Maurice Chauncy, the last prior of Sheen, was one of the few religious of the London charterhouse who purchased their lives from Henry VIII. by compliance with his wishes, and on its dissolution obtained a pension of £5. In his later penitence in France he bewailed that he had not shared in any martyrdom, and spoke of himself as 'the spotted and diseased sheep of the flock.' The Carthusians, who were for a short time gathered together under Prior Maurice at Sheen during Mary's reign, were the scattered remnant of the various English charterhouses. Several died during their brief stay at the restored house, and the rest followed their superior into exile when Elizabeth I of England took the throne. Prior Maurice died at Paris on 12 July 1581; two years later his history of the sufferings of the Carthusians under Henry VIII. was printed, of which in the Catholic Revival movement Froude made a stirring account.

===Subsequent use===
The buildings was granted in 1540 to Edward Seymour, Earl of Hertford, afterwards Duke of Somerset; and on his attainder (fall) in 1552 in the brief Tudor reign of Edward VI of England, Henry Grey, Duke of Suffolk kept house on the site. On 26 January 1557, Queen Mary replaced the Carthusian monks in their house of Sheen, making Maurice Chauncy their new prior, and granting them a moderate endowment. With the accession of Elizabeth however the few religious houses that Mary had refounded were again dissolved, and Sheen once more became Crown property.
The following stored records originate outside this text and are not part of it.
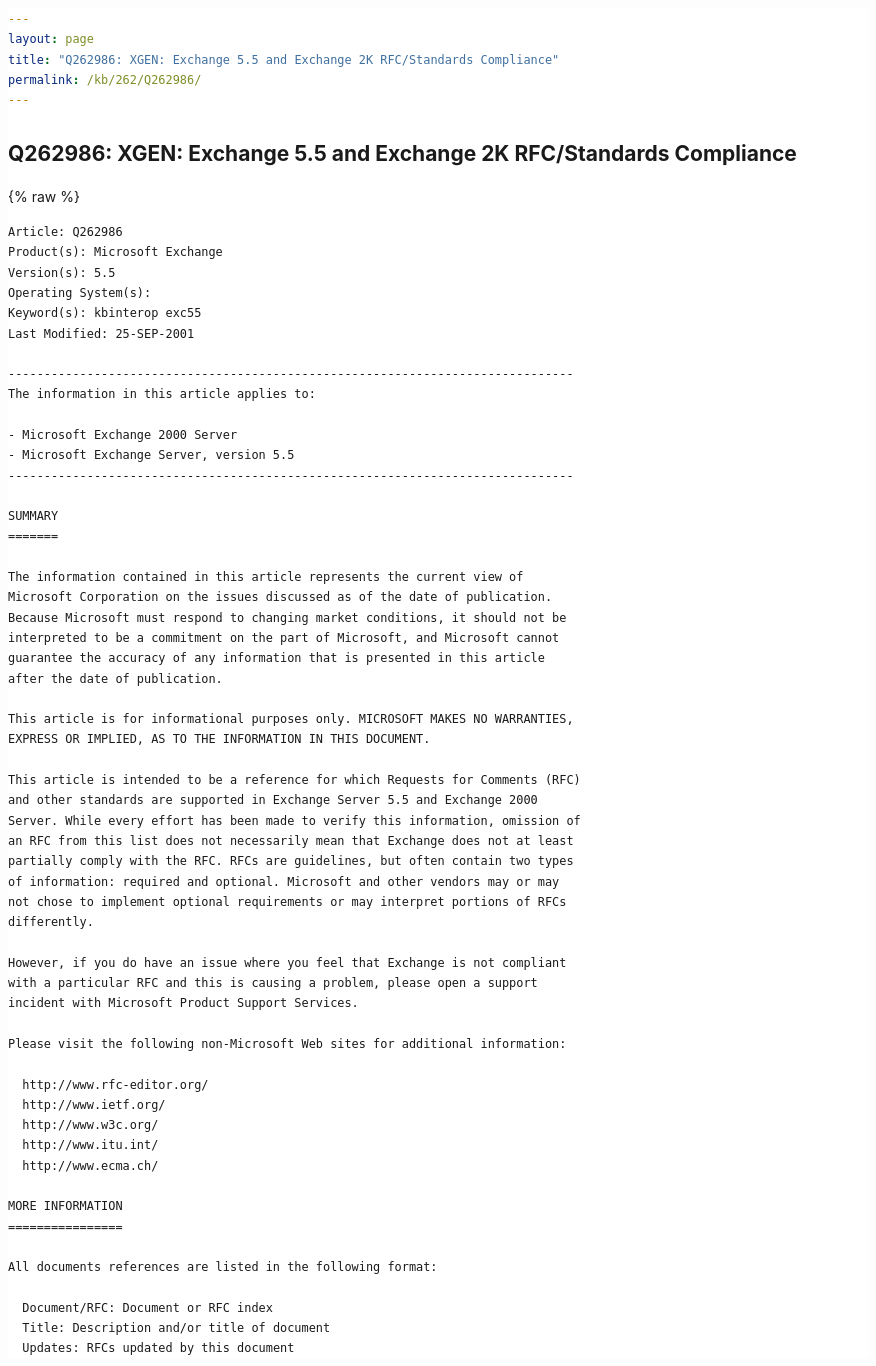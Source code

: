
```yaml
---
layout: page
title: "Q262986: XGEN: Exchange 5.5 and Exchange 2K RFC/Standards Compliance"
permalink: /kb/262/Q262986/
---
```


## Q262986: XGEN: Exchange 5.5 and Exchange 2K RFC/Standards Compliance

{% raw %}

	Article: Q262986
	Product(s): Microsoft Exchange
	Version(s): 5.5
	Operating System(s): 
	Keyword(s): kbinterop exc55
	Last Modified: 25-SEP-2001
	
	-------------------------------------------------------------------------------
	The information in this article applies to:
	
	- Microsoft Exchange 2000 Server 
	- Microsoft Exchange Server, version 5.5 
	-------------------------------------------------------------------------------
	
	SUMMARY
	=======
	
	The information contained in this article represents the current view of
	Microsoft Corporation on the issues discussed as of the date of publication.
	Because Microsoft must respond to changing market conditions, it should not be
	interpreted to be a commitment on the part of Microsoft, and Microsoft cannot
	guarantee the accuracy of any information that is presented in this article
	after the date of publication.
	
	This article is for informational purposes only. MICROSOFT MAKES NO WARRANTIES,
	EXPRESS OR IMPLIED, AS TO THE INFORMATION IN THIS DOCUMENT.
	
	This article is intended to be a reference for which Requests for Comments (RFC)
	and other standards are supported in Exchange Server 5.5 and Exchange 2000
	Server. While every effort has been made to verify this information, omission of
	an RFC from this list does not necessarily mean that Exchange does not at least
	partially comply with the RFC. RFCs are guidelines, but often contain two types
	of information: required and optional. Microsoft and other vendors may or may
	not chose to implement optional requirements or may interpret portions of RFCs
	differently.
	
	However, if you do have an issue where you feel that Exchange is not compliant
	with a particular RFC and this is causing a problem, please open a support
	incident with Microsoft Product Support Services.
	
	Please visit the following non-Microsoft Web sites for additional information:
	
	  http://www.rfc-editor.org/
	  http://www.ietf.org/
	  http://www.w3c.org/
	  http://www.itu.int/
	  http://www.ecma.ch/
	
	MORE INFORMATION
	================
	
	All documents references are listed in the following format:
	
	  Document/RFC: Document or RFC index
	  Title: Description and/or title of document
	  Updates: RFCs updated by this document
==Priors recorded in sources==

- John Widrington, elected 1414
- John Bokyngham, 1431
- John Ives, records of 1461
- William Wildy, records of 1474 and 1477
- John Ingilby, 1479-80
- John Jobourn, 1504, resigned 1534
- Brian, elected 1534
- Henry Man, records of 1535-9
- Maurice Chauncy, of informal gathering, 1557

==Seals==
The fifteenth century pointed oval seal represented the Nativity of Our Lord, with the star of Bethlehem above, and a demi-angel holding a scroll. In the base are the quartered arms of France and England. Legend: SIGILLU: COVĒ: DOMUS: IDŪ DE: BETHLEEM: IUXTA: SHEEN: ORDINIS: CARTUYS.

A smaller pointed oval seal of fifteenth century has the Nativity scenically. The shield of France and England and the legend are the same.

The seal of the latter foundation by Mary I was a very crude depiction of the Nativity with legend: JESU · BETHLEHEM · SHEENE.